Do ódio à ex-guerrilheira ao poder com o ex-capitão
(*) Marina Amaral
Os militares nunca perdoaram Dilma Rousseff pela criação da Comissão Nacional da Verdade. Como se não bastasse uma mulher e ex-guerrilheira se tornar presidenta da República, a CNV foi considerada uma afronta pelos seguidores da narrativa do ORVIL - a propaganda de contra-informação lançada pelos militares da ditadura para rebater o livro “Brasil Nunca Mais”, que denunciou, em 1985, torturas, assassinatos e desaparecimento de corpos praticados por agentes da ditadura, levantados a partir de processos do Superior Tribunal Militar.
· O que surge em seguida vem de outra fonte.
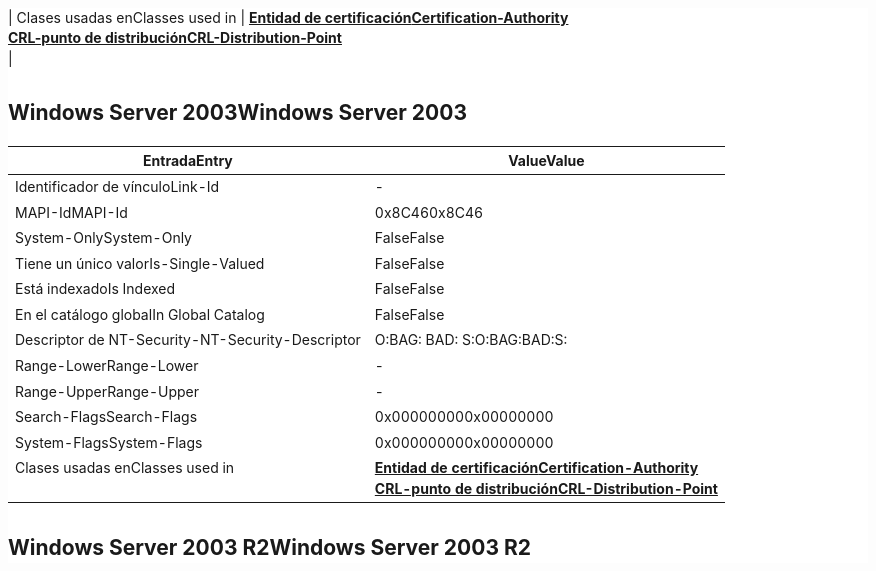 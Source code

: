 | <span data-ttu-id="dce46-151">Clases usadas en</span><span class="sxs-lookup"><span data-stu-id="dce46-151">Classes used in</span></span>        | [<span data-ttu-id="dce46-152">**Entidad de certificación**</span><span class="sxs-lookup"><span data-stu-id="dce46-152">**Certification-Authority**</span></span>](c-certificationauthority.md)<br/> [<span data-ttu-id="dce46-153">**CRL-punto de distribución**</span><span class="sxs-lookup"><span data-stu-id="dce46-153">**CRL-Distribution-Point**</span></span>](c-crldistributionpoint.md)<br/> |



## <a name="windows-server-2003"></a><span data-ttu-id="dce46-154">Windows Server 2003</span><span class="sxs-lookup"><span data-stu-id="dce46-154">Windows Server 2003</span></span>



| <span data-ttu-id="dce46-155">Entrada</span><span class="sxs-lookup"><span data-stu-id="dce46-155">Entry</span></span> | <span data-ttu-id="dce46-156">Value</span><span class="sxs-lookup"><span data-stu-id="dce46-156">Value</span></span> |
|------------------------|--------------------------------------------------------------------------------------------------------------------------------------------|
| <span data-ttu-id="dce46-157">Identificador de vínculo</span><span class="sxs-lookup"><span data-stu-id="dce46-157">Link-Id</span></span>                | \-                                                                                                                                         |
| <span data-ttu-id="dce46-158">MAPI-Id</span><span class="sxs-lookup"><span data-stu-id="dce46-158">MAPI-Id</span></span>                | <span data-ttu-id="dce46-159">0x8C46</span><span class="sxs-lookup"><span data-stu-id="dce46-159">0x8C46</span></span>                                                                                                                                     |
| <span data-ttu-id="dce46-160">System-Only</span><span class="sxs-lookup"><span data-stu-id="dce46-160">System-Only</span></span>            | <span data-ttu-id="dce46-161">False</span><span class="sxs-lookup"><span data-stu-id="dce46-161">False</span></span>                                                                                                                                      |
| <span data-ttu-id="dce46-162">Tiene un único valor</span><span class="sxs-lookup"><span data-stu-id="dce46-162">Is-Single-Valued</span></span>       | <span data-ttu-id="dce46-163">False</span><span class="sxs-lookup"><span data-stu-id="dce46-163">False</span></span>                                                                                                                                      |
| <span data-ttu-id="dce46-164">Está indexado</span><span class="sxs-lookup"><span data-stu-id="dce46-164">Is Indexed</span></span>             | <span data-ttu-id="dce46-165">False</span><span class="sxs-lookup"><span data-stu-id="dce46-165">False</span></span>                                                                                                                                      |
| <span data-ttu-id="dce46-166">En el catálogo global</span><span class="sxs-lookup"><span data-stu-id="dce46-166">In Global Catalog</span></span>      | <span data-ttu-id="dce46-167">False</span><span class="sxs-lookup"><span data-stu-id="dce46-167">False</span></span>                                                                                                                                      |
| <span data-ttu-id="dce46-168">Descriptor de NT-Security-</span><span class="sxs-lookup"><span data-stu-id="dce46-168">NT-Security-Descriptor</span></span> | <span data-ttu-id="dce46-169">O:BAG: BAD: S:</span><span class="sxs-lookup"><span data-stu-id="dce46-169">O:BAG:BAD:S:</span></span>                                                                                                                               |
| <span data-ttu-id="dce46-170">Range-Lower</span><span class="sxs-lookup"><span data-stu-id="dce46-170">Range-Lower</span></span>            | \-                                                                                                                                         |
| <span data-ttu-id="dce46-171">Range-Upper</span><span class="sxs-lookup"><span data-stu-id="dce46-171">Range-Upper</span></span>            | \-                                                                                                                                         |
| <span data-ttu-id="dce46-172">Search-Flags</span><span class="sxs-lookup"><span data-stu-id="dce46-172">Search-Flags</span></span>           | <span data-ttu-id="dce46-173">0x00000000</span><span class="sxs-lookup"><span data-stu-id="dce46-173">0x00000000</span></span>                                                                                                                                 |
| <span data-ttu-id="dce46-174">System-Flags</span><span class="sxs-lookup"><span data-stu-id="dce46-174">System-Flags</span></span>           | <span data-ttu-id="dce46-175">0x00000000</span><span class="sxs-lookup"><span data-stu-id="dce46-175">0x00000000</span></span>                                                                                                                                 |
| <span data-ttu-id="dce46-176">Clases usadas en</span><span class="sxs-lookup"><span data-stu-id="dce46-176">Classes used in</span></span>        | [<span data-ttu-id="dce46-177">**Entidad de certificación**</span><span class="sxs-lookup"><span data-stu-id="dce46-177">**Certification-Authority**</span></span>](c-certificationauthority.md)<br/> [<span data-ttu-id="dce46-178">**CRL-punto de distribución**</span><span class="sxs-lookup"><span data-stu-id="dce46-178">**CRL-Distribution-Point**</span></span>](c-crldistributionpoint.md)<br/> |



## <a name="windows-server-2003-r2"></a><span data-ttu-id="dce46-179">Windows Server 2003 R2</span><span class="sxs-lookup"><span data-stu-id="dce46-179">Windows Server 2003 R2</span></span>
À época, as instituições democráticas eram mais fortes, o Exército cumpria seu papel constitucional e, embora não tenham colaborado para esclarecer o que aconteceu aos arquivos militares à época da ditadura, jamais entregues, os militares da ativa não se pronunciaram contra a Comissão publicamente. Com uma única exceção - o general Sérgio Etchegoyen, que divulgou em 2014 uma nota violenta contra o relatório da CNV, que incluía o nome de seu pai, Leo, entre os mais de 300 militares acusados de envolvimento com as violações de direitos humanos.
Não por acaso Sérgio Etchegoyen foi nomeado por Temer, antes mesmo do impeachment de Dilma ser votado no Senado, para chefe do Gabinete de Segurança Institucional (GSI), órgão que havia sido extinto por ela, em 2015. Visto como uma espécie de “fiador” do governo Temer, foi mentor das operações de GLO nas favelas e da intervenção federal na Segurança do Rio de Janeiro, em 2018, indicando o general Braga Netto como interventor. Entre 2017 e 2018, o Exército participou de 61 operações de GLO, que provocaram a morte de 21 civis - nenhuma delas punida pela Justiça Militar, como revelou a jornalista Natalia Viana no Especial Efeito Colateral.
Em 2017, quando as operações de GLO começavam a se multiplicar, entrevistei o general Álvaro de Souza Pinheiro, que se dizia especialista em operações militares urbanas. Meu foco, na verdade, era obter novos detalhes do genocídio perpetrado pelos militares no Araguaia (ele participou das operações e foi ferido no ombro por uma guerrilheira), citado por ele em um depoimento dado na Comissão Nacional da Verdade - divulgado com muitos elogios nos sites militares.
Um de seus filhos trabalhava no gabinete do então comandante do Exército, Eduardo Villas Boas, e ele comentou o entusiasmo dos generais com o virtual candidato a presidente, Jair Bolsonaro. Quando perguntei por que oficiais de estirpe se aliavam a um capitão que foi praticamente expulso do Exército, ele se irritou e, antes de encerrar bruscamente a entrevista, gritou: “O Bolsonaro pode ser um boçal, um ignorante, mas ele nos defende, é a nossa chance de tirar pra sempre esses terroristas que estavam no poder, e restabelecer a verdade histórica”.
No governo Bolsonaro, Etchegoyen transmitiu o cargo ao amigo general Augusto Heleno - que cometeu graves violações de direitos humanos quando comandava as forças da ONU no Haiti e, ao passar para a reserva, em 2011, elogiou a ditadura militar; o general Braga Netto, ironicamente, depois seria nomeado ministro da Casa Civil.
De Dilma a Bolsonaro, os militares vem traçando uma estratégia para recuperar o poder e para reescrever a história da ditadura, como escancarou o general Pinheiro. Bolsonaro foi a oportunidade que surgiu. Hoje, além do vice-presidente e dos quatro ministros militares do Planalto, são militares da reserva os titulares da Defesa, Ciência e Tecnologia, Minas Energia, além do ministro da Educação (pastor com formação militar) e do ministro interino da Saúde. Outros militares da reserva ocupam cargos de 2º e 3º escalão, além de 1271 militares da ativa cedidos ao governo.
Não há como as Forças Armadas se dissociarem do governo Bolsonaro, nem motivo para se retratar por qualificar de genocida o comportamento deste governo durante a pandemia, como cobrou Mourão do ministro Gilmar Mendes. Até porque, da ditadura às operações de GLO, o genocídio já era a especialidade da farda.
(*) Marina Amaral é codiretora da Agência Pública.